Los Angeles is about to get a major new Gehry – the Disney Hall. “For 50 years it’s been the world’s archetypical sprawling, privatised, centreless city of gated suburbs, fast food, fast, flashy architecture, malls and freeways; a city in which you need never sully your toes by touching a sidewalk. But now that Beijing, Shenzhen and the North Circular are out-LA-ing LA, LA has decided to become Paris. It’s been quietly turning its downtown into a proper city centre, like it used to be 80 years ago, before the car screwed it up. It’s introduced old-fashioned public space without security guards, lofts, pedestrian (gasp) boulevards, and posh, properly public buildings such as Rafael Moneo’s masterly Roman Catholic cathedral, and, the linchpin, the Disney Concert Hall.”
Category: visual
Europe’s Most Wanted Art Thief
A thief has been entering important libraries in Europe and cutting out pages of rare volumes. “Such is the concern that Scotland Yard has just included him on its ‘most wanted’ list alongside men wanted for questioning about murders, sex attacks and gangland crime. He is in effect Britain’s most wanted art thief.”

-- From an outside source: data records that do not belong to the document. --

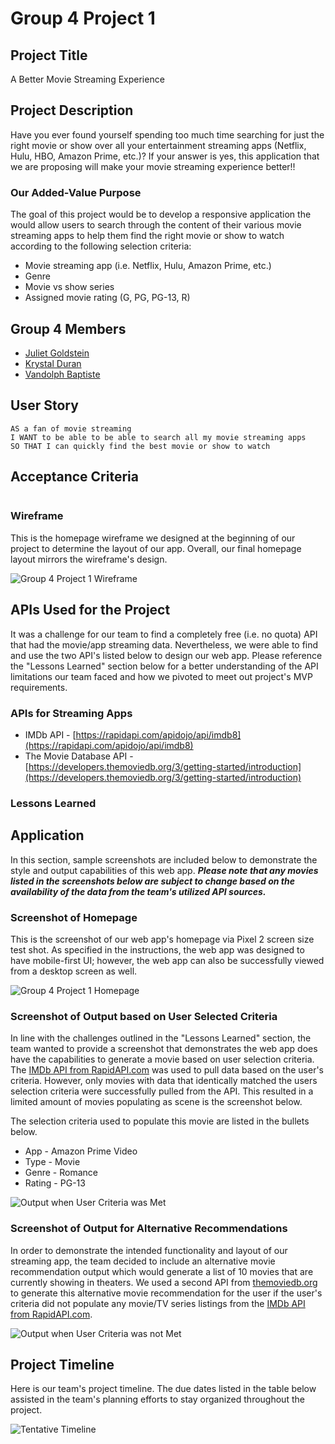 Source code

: # Group 4 Project 1

## Project Title

A Better Movie Streaming Experience

## Project Description

Have you ever found yourself spending too much time searching for just the right movie or show over all your entertainment streaming apps (Netflix, Hulu, HBO, Amazon Prime, etc.)? If your answer is yes, this application that we are proposing will make your movie streaming experience better!!

### Our Added-Value Purpose

The goal of this project would be to develop a responsive application the would allow users to search through the content of their various movie streaming apps to help them find the right movie or show to watch according to the following selection criteria:

- Movie streaming app (i.e. Netflix, Hulu, Amazon Prime, etc.)
- Genre
- Movie vs show series
- Assigned movie rating (G, PG, PG-13, R)

## Group 4 Members

- [Juliet Goldstein](https://github.com/julietg19)
- [Krystal Duran](https://github.com/KEDuran)
- [Vandolph Baptiste](https://github.com/vandolph44)

## User Story

```
AS a fan of movie streaming
I WANT to be able to be able to search all my movie streaming apps
SO THAT I can quickly find the best movie or show to watch

```

## Acceptance Criteria

```

```

### Wireframe

This is the homepage wireframe we designed at the beginning of our project to determine the layout of our app. Overall, our final homepage layout mirrors the wireframe's design.

![Group 4 Project 1 Wireframe](./Assets/Images/App_Wireframe.png)

## APIs Used for the Project

It was a challenge for our team to find a completely free (i.e. no quota) API that had the movie/app streaming data. Nevertheless, we were able to find and use the two API's listed below to design our web app. Please reference the "Lessons Learned" section below for a better understanding of the API limitations our team faced and how we pivoted to meet out project's MVP requirements.

### APIs for Streaming Apps

- IMDb API - [https://rapidapi.com/apidojo/api/imdb8](https://rapidapi.com/apidojo/api/imdb8)
- The Movie Database API - [https://developers.themoviedb.org/3/getting-started/introduction](https://developers.themoviedb.org/3/getting-started/introduction)

### Lessons Learned

## Application

In this section, sample screenshots are included below to demonstrate the style and output capabilities of this web app. **_Please note that any movies listed in the screenshots below are subject to change based on the availability of the data from the team's utilized API sources._**

### Screenshot of Homepage

This is the screenshot of our web app's homepage via Pixel 2 screen size test shot. As specified in the instructions, the web app was designed to have mobile-first UI; however, the web app can also be successfully viewed from a desktop screen as well.

![Group 4 Project 1 Homepage](./Assets/Images/homepage.png)

### Screenshot of Output based on User Selected Criteria

In line with the challenges outlined in the "Lessons Learned" section, the team wanted to provide a screenshot that demonstrates the web app does have the capabilities to generate a movie based on user selection criteria. The [IMDb API from RapidAPI.com](https://rapidapi.com/apidojo/api/imdb8) was used to pull data based on the user's criteria. However, only movies with data that identically matched the users selection criteria were successfully pulled from the API. This resulted in a limited amount of movies populating as scene is the screenshot below.

The selection criteria used to populate this movie are listed in the bullets below.

- App - Amazon Prime Video
- Type - Movie
- Genre - Romance
- Rating - PG-13

![Output when User Criteria was Met](./Assets/Images/criteriaOutput.png)

### Screenshot of Output for Alternative Recommendations

In order to demonstrate the intended functionality and layout of our streaming app, the team decided to include an alternative movie recommendation output which would generate a list of 10 movies that are currently showing in theaters. We used a second API from [themoviedb.org ](https://developers.themoviedb.org/3/getting-started/introduction) to generate this alternative movie recommendation for the user if the user's criteria did not populate any movie/TV series listings from the [IMDb API from RapidAPI.com](https://rapidapi.com/apidojo/api/imdb8).

![Output when User Criteria was not Met](./Assets/Images/altOutput.png)

## Project Timeline

Here is our team's project timeline. The due dates listed in the table below assisted in the team's planning efforts to stay organized throughout the project.

![Tentative Timeline](./Assets/Images/Timeline.png)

Museum Director Aquitted In Goldfish Massacre
A museum director in Denmark has been aquitted in a case that charged cruelty to animals. “The exhibit at the Trapholt modern art museum in 2000 featured live goldfish swimming in a blender. Visitors were given the possibility of pressing the button to transform the fish into a runny liquid. Artist Marco Evaristti, the Chilean-born bad boy of the Danish art scene, said at the time that he wanted to force people to ‘do battle with their conscience’. Two goldfish died after two visitors pressed the button, and the Danish association Friends of Animals filed a complaint against the artist as well as the director of the museum, Peter Meyer, for cruelty to animals.”
A $27 Million Van Gogh – $75 At A Time
The owner of the cafe that Van Gogh frequented wants to buy one of the master’s paintings and hang it there. He “recently negotiated to buy ‘Field and poppies’, painted just two weeks before Van Gogh?s death. For most of the past 50 or so years it has been hidden away in a Swiss private collection. The audacious plan is to raise the $27 million in just 30 months, by selling shares for $75 each. Under this scheme, donors will own a tiny share in the painting, which is to belong to the non-profitmaking Institut Van Gogh. A discreet camera will be mounted in the attic room, enabling shareholders to view the painting in ‘real time’ on the internet. It will require over 300,000 people to take up the offer.”
Afghan Art Still Being Stolen
Art pillaging in Afghanistan hasn’t slowed any since the Americans came. “For decades, war and gnawing poverty made Afghanistan fertile ground for thieves and smugglers. Looters have cleared the shelves in Afghanistan’s museums and left deep hollows in the earth of its ancient sites, where Buddhist, Greek, Zoroastrian and early Islamic civilizations once flourished. Yet even with the U.S.-backed government of Hamid Karzai in place and an international community eager to support cultural preservation, large-scale looting of Afghanistan’s archeological sites goes on.”
Contemporary Art – The Auction House Winner?
An emerging trend in the art market? “It was evident that the market for Contemporary art – made from about 1945 to the present – continues to rise. It seems to be only a matter of time until Contemporary art auctions routinely outshine those of the longtime market leader, Impressionist and Modern art.”
Found Iraqi Art Being Horded
“Thousands of antiquities missing from the Iraq National Museum have been found but not returned because citizens won’t hand them over to either their American occupiers or remnants of the hated former government, U.S. investigators say.”
Art Market Headed For Fall?
Is the art market getting ready to tumble? Recent sales were good – but some say the good prices were luck. “So far the art market has defied the doomsayers who predicted a collapse at the top end. Perhaps it is true that art, because of the emotional attachment, is the last thing the financially embarrassed rich will sell. But some believe that it is a only matter of timing.”
Stolen Art – Staking A Claim
The Art Loss Register’s Sarah Jackson on recovering art stolen by the Nazis: “In the past, provenance was important to establish value. Today, provenance is taking center stage because of liability. The law is changing slowly, but remorselessly, in favor of the victim. Once there is a known Holocaust survivor of a known work of art, it becomes virtually unsalable. For commercial art dealers, the choice is stark, because the buyers will choose an alternative that is not a tainted work of art.”
The Chicken/Egg Conundrum of Modern Architecture
Has modern photography changed the face of architecture? Increasingly, it seems as if every new building that goes up in a big city is designed to make a great poster when photographed from that perfect angle. With the rise of photography as an art, the scale and substance of architecture changed forever, but the jury is still out on which form was more influential on the other.